> [WHAT TO WORK ON] All entries need to be written out again exactly, without their pictures.

> [SUPPLIED RECORDS]
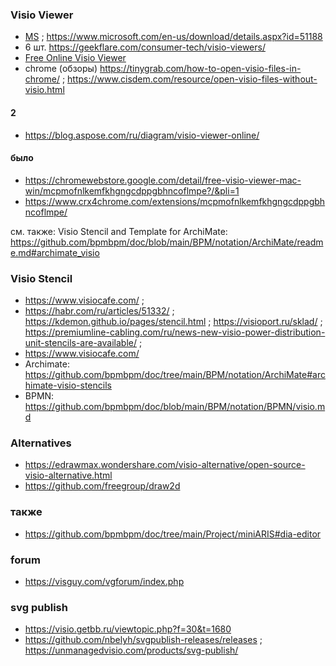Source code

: ### Visio Viewer
- [MS](https://mloads.com/office/4320-microsoft-visio-viewer.html) ; https://www.microsoft.com/en-us/download/details.aspx?id=51188
- 6 шт. https://geekflare.com/consumer-tech/visio-viewers/
- [Free Online Visio Viewer](https://doconut.app/products/visio/)
- chrome (обзоры) https://tinygrab.com/how-to-open-visio-files-in-chrome/ ; https://www.cisdem.com/resource/open-visio-files-without-visio.html

#### 2
- https://blog.aspose.com/ru/diagram/visio-viewer-online/

#### было
- https://chromewebstore.google.com/detail/free-visio-viewer-mac-win/mcpmofnlkemfkhgngcdppgbhncoflmpe?/&pli=1
- https://www.crx4chrome.com/extensions/mcpmofnlkemfkhgngcdppgbhncoflmpe/
  
см. также: Visio Stencil and Template for ArchiMate: https://github.com/bpmbpm/doc/blob/main/BPM/notation/ArchiMate/readme.md#archimate_visio  

### Visio Stencil 
- https://www.visiocafe.com/ ;
- https://habr.com/ru/articles/51332/ ; https://kdemon.github.io/pages/stencil.html ; https://visioport.ru/sklad/ ; https://premiumline-cabling.com/ru/news-new-visio-power-distribution-unit-stencils-are-available/ ;
- https://www.visiocafe.com/
- Archimate: https://github.com/bpmbpm/doc/tree/main/BPM/notation/ArchiMate#archimate-visio-stencils
- BPMN: https://github.com/bpmbpm/doc/blob/main/BPM/notation/BPMN/visio.md

### Alternatives
- https://edrawmax.wondershare.com/visio-alternative/open-source-visio-alternative.html
- https://github.com/freegroup/draw2d
  
### также
- https://github.com/bpmbpm/doc/tree/main/Project/miniARIS#dia-editor

### forum
- https://visguy.com/vgforum/index.php

### svg publish
- https://visio.getbb.ru/viewtopic.php?f=30&t=1680
- https://github.com/nbelyh/svgpublish-releases/releases ; https://unmanagedvisio.com/products/svg-publish/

> [RESPONSE BELOW]
Source code

: ### Visio Viewer
- [MS](https://mloads.com/office/4320-microsoft-visio-viewer.html) ; https://www.microsoft.com/en-us/download/details.aspx?id=51188
- 6 шт. https://geekflare.com/consumer-tech/visio-viewers/
- [Free Online Visio Viewer](https://doconut.app/products/visio/)
- chrome (обзоры) https://tinygrab.com/how-to-open-visio-files-in-chrome/ ; https://www.cisdem.com/resource/open-visio-files-without-visio.html

#### 2
- https://blog.aspose.com/ru/diagram/visio-viewer-online/

#### было
- https://chromewebstore.google.com/detail/free-visio-viewer-mac-win/mcpmofnlkemfkhgngcdppgbhncoflmpe?/&pli=1
- https://www.crx4chrome.com/extensions/mcpmofnlkemfkhgngcdppgbhncoflmpe/
  
см. также: Visio Stencil and Template for ArchiMate: https://github.com/bpmbpm/doc/blob/main/BPM/notation/ArchiMate/readme.md#archimate_visio  

### Visio Stencil 
- https://www.visiocafe.com/ ;
- https://habr.com/ru/articles/51332/ ; https://kdemon.github.io/pages/stencil.html ; https://visioport.ru/sklad/ ; https://premiumline-cabling.com/ru/news-new-visio-power-distribution-unit-stencils-are-available/ ;
- https://www.visiocafe.com/
- Archimate: https://github.com/bpmbpm/doc/tree/main/BPM/notation/ArchiMate#archimate-visio-stencils
- BPMN: https://github.com/bpmbpm/doc/blob/main/BPM/notation/BPMN/visio.md

### Alternatives
- https://edrawmax.wondershare.com/visio-alternative/open-source-visio-alternative.html
- https://github.com/freegroup/draw2d
  
### также
- https://github.com/bpmbpm/doc/tree/main/Project/miniARIS#dia-editor

### forum
- https://visguy.com/vgforum/index.php

### svg publish
- https://visio.getbb.ru/viewtopic.php?f=30&t=1680
- https://github.com/nbelyh/svgpublish-releases/releases ; https://unmanagedvisio.com/products/svg-publish/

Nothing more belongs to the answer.